Friday, March 21, 2014

The Game (1997)

USA, 129 minutes
Director: David Fincher
Writers: John D. Brancato, Michael Ferris
Photography: Harris Savides
Music: Howard Shore
Editor: James Haygood
Cast: Michael Douglas, Sean Penn, Deborah Kara Unger, James Rebhorn, Peter Donat, Carroll Baker, Anna Katarina, Armin Mueller-Stahl, Daniel Schorr, Spike Jonze

In the '90s, as director David Fincher worked on branching away from the music videos (notably with Madonna) that helped make him, he drifted a lot into tricksy and self-consciously "dark" projects—Fight Club, which I don't like, may be most famous, but Alien 3, Se7en, and The Game all fit the profile too. Though later, especially with Zodiac and The Social Network, Fincher found more useful ways to sublimate the impulse, much of that early work is burdened by relentless piling on with excess of excess.

That's true enough of The Game, which presents us a thriller wrapped around a puzzle box inside of a new-age bubble (which Todd Haynes had exploited far better in Safe). But the big concept of The Game remains irresistible: a company named Consumer Recreation Services sells a mysterious product known as "the game." Conrad Van Orton (Sean Penn) gives one to his brother Nicholas (Michael Douglas) for his birthday. The result is a pretty wild ride, especially the first time the movie is seen. Trying to be very careful with spoilers on this one.

On one level, from one angle, Fincher is following a common impulse of filmmakers and has simply found another way to make a movie about making movies, because the experience of the game is inherently visual and cinematic, fitted well to his style, shot dark to be dark, in swallowing browns, with dark rooms lighted by TV screens, walnut-paneled boardrooms, dark streets at night, long shadows falling across everything.

Just the fact that it is Michael Douglas once again reprising his classic role as Yuppie Scum puts it into familiar movie territory. Indeed, one of the best parts is the way it riffs away on the stock Douglas psyche—we already know this guy from Basic Instinct, Falling Down, Fatal Attraction, and Wall Street. And when the pranks are things like clown dolls, or vandals installing black light in his mansion and triggering "White Rabbit" at massive volume, they are made to be gaped at in wonder. And I did. It is truly a movie full of surprises and I'd put the overall cheat level at a modest 30%.

The cheats are all for the sake of making the visuals spectacular, shot by shot as much as possible (the Michael Mann formula for thriller), but it must be asked, at what cost to the narrative? For example, as fascinating as the lengthy screening process in a clinical setting is, how likely is it that a busy investment banker will let himself be put through all that, just because his ne'er-do-well younger brother gave him an off-the-wall birthday gift? Also: it's extremely dangerous to cause someone to enter the San Francisco Bay in a motor vehicle. It's also extremely dangerous to fire live rounds from automatic weapons into an apartment building.

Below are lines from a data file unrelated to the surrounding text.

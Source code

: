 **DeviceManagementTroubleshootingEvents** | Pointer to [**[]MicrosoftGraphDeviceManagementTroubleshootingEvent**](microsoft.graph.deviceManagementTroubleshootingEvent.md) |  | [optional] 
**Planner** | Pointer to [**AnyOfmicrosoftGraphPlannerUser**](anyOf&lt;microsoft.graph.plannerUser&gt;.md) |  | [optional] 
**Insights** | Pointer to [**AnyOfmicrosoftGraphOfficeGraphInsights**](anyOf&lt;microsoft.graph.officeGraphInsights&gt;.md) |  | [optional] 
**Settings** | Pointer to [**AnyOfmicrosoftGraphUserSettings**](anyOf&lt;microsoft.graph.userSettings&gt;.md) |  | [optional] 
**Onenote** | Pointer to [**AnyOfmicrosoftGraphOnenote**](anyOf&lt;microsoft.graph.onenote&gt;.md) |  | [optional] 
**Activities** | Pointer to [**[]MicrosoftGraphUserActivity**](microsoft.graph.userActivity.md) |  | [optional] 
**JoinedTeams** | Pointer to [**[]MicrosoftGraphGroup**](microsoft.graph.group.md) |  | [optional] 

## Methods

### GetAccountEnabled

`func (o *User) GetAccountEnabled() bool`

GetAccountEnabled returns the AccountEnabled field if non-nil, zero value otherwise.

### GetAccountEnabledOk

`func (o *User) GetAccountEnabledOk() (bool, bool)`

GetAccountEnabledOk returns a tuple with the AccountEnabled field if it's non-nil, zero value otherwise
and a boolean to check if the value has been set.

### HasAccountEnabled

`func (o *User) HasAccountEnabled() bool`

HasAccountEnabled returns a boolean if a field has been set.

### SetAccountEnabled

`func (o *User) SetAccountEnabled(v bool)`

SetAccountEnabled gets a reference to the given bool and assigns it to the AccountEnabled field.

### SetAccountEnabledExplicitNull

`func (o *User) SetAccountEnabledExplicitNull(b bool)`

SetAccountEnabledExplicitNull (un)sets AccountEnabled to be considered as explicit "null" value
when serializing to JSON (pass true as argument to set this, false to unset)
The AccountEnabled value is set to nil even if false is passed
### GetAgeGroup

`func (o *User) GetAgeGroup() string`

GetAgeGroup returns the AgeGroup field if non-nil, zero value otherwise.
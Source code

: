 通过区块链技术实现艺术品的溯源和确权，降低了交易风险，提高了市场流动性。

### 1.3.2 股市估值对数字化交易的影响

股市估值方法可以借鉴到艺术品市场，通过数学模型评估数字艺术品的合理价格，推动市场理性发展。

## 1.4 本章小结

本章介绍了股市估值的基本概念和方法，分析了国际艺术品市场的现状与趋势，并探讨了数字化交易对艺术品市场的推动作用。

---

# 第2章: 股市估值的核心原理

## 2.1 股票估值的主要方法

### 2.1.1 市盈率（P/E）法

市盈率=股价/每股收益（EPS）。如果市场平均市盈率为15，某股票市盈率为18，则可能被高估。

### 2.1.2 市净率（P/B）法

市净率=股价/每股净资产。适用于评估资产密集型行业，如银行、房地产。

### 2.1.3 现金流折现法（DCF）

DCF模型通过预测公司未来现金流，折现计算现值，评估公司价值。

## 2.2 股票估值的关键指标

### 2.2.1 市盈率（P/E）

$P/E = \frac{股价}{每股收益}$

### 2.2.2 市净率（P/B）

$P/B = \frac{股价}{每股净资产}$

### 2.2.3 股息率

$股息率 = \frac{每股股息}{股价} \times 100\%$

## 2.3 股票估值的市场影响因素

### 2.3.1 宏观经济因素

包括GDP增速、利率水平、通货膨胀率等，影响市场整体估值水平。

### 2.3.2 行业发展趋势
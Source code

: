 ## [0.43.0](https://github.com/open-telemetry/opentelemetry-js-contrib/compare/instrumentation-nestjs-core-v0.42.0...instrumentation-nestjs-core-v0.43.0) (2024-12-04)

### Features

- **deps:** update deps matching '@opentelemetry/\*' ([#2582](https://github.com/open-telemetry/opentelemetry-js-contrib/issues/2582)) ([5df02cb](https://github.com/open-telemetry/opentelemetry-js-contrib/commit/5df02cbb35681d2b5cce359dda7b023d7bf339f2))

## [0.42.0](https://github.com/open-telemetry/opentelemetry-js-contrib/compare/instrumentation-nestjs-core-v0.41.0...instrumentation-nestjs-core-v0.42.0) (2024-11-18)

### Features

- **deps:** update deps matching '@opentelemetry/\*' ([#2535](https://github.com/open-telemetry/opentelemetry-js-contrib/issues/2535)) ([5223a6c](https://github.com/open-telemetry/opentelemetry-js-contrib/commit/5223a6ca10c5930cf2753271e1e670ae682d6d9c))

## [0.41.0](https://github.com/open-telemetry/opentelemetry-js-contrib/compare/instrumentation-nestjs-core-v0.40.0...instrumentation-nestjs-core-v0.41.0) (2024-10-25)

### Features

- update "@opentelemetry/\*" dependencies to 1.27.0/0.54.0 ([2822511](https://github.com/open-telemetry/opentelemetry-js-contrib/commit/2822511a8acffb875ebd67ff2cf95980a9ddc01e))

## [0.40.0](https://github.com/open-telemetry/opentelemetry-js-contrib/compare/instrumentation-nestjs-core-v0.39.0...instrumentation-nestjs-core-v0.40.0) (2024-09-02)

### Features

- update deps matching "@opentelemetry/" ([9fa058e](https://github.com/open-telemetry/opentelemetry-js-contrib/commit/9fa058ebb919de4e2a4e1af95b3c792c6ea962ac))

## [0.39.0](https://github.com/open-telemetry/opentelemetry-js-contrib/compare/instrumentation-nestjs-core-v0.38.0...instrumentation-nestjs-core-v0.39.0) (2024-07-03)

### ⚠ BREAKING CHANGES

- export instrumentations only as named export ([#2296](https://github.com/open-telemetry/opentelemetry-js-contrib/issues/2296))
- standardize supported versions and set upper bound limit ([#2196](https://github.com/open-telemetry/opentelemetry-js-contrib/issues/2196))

I can accept "near future" if that has to be part of the explanation for all the high-tech gewgaw, and I can accept overreach by corporations too, but in the context of one overarching theme (of many) in this picture—the supposed life-changingness of the experience of the game—some things seem implausibly risky for the service provider, not to mention the client. Still, the momentum in this thing is propulsive, so you don't think too hard about it—the way you don't think too hard about a perilous amusement park ride when you're on it.

The Game also uses a clever strategy to deal with its implausibilities, explaining some of the blatant plot holes, often late—in at least one case after a long enough time that it had begun to nag at me, "but what about" style. In this way it distracts from all the plot holes it can't explain. It lets the audacious experiences Van Orton goes through dazzle and boggle you instead of answering questions. After awhile it just gets too hard to hang on to the niggling inconsistencies.

But what's it all about, Alfie? Why is it walking this infinitely fine line of believability in the first place? Aye, there's the question. Interestingly, it's so full of tricks and surprises that it somewhat insulates itself from such matters by reason of the spoiler issue. I'm going to respect that here, because The Game is a pretty good trip and the less you know going in the better. But I will say, and see if you don't agree with me, that it tends toward using the most plausible explanations to shore up its credibility with viewers, raising the stakes of the story without thinking very hard about how they can possibly be resolved. In that way it's a bit like the TV series Lost.

It does have a classic Sean Penn reading of a line I never get tired of: "It's so fucked. They fuck you and they fuck you and they fuck you! And just when you think it's all over, that's when the real fucking starts." Take that as likely intended: mission statement for this movie.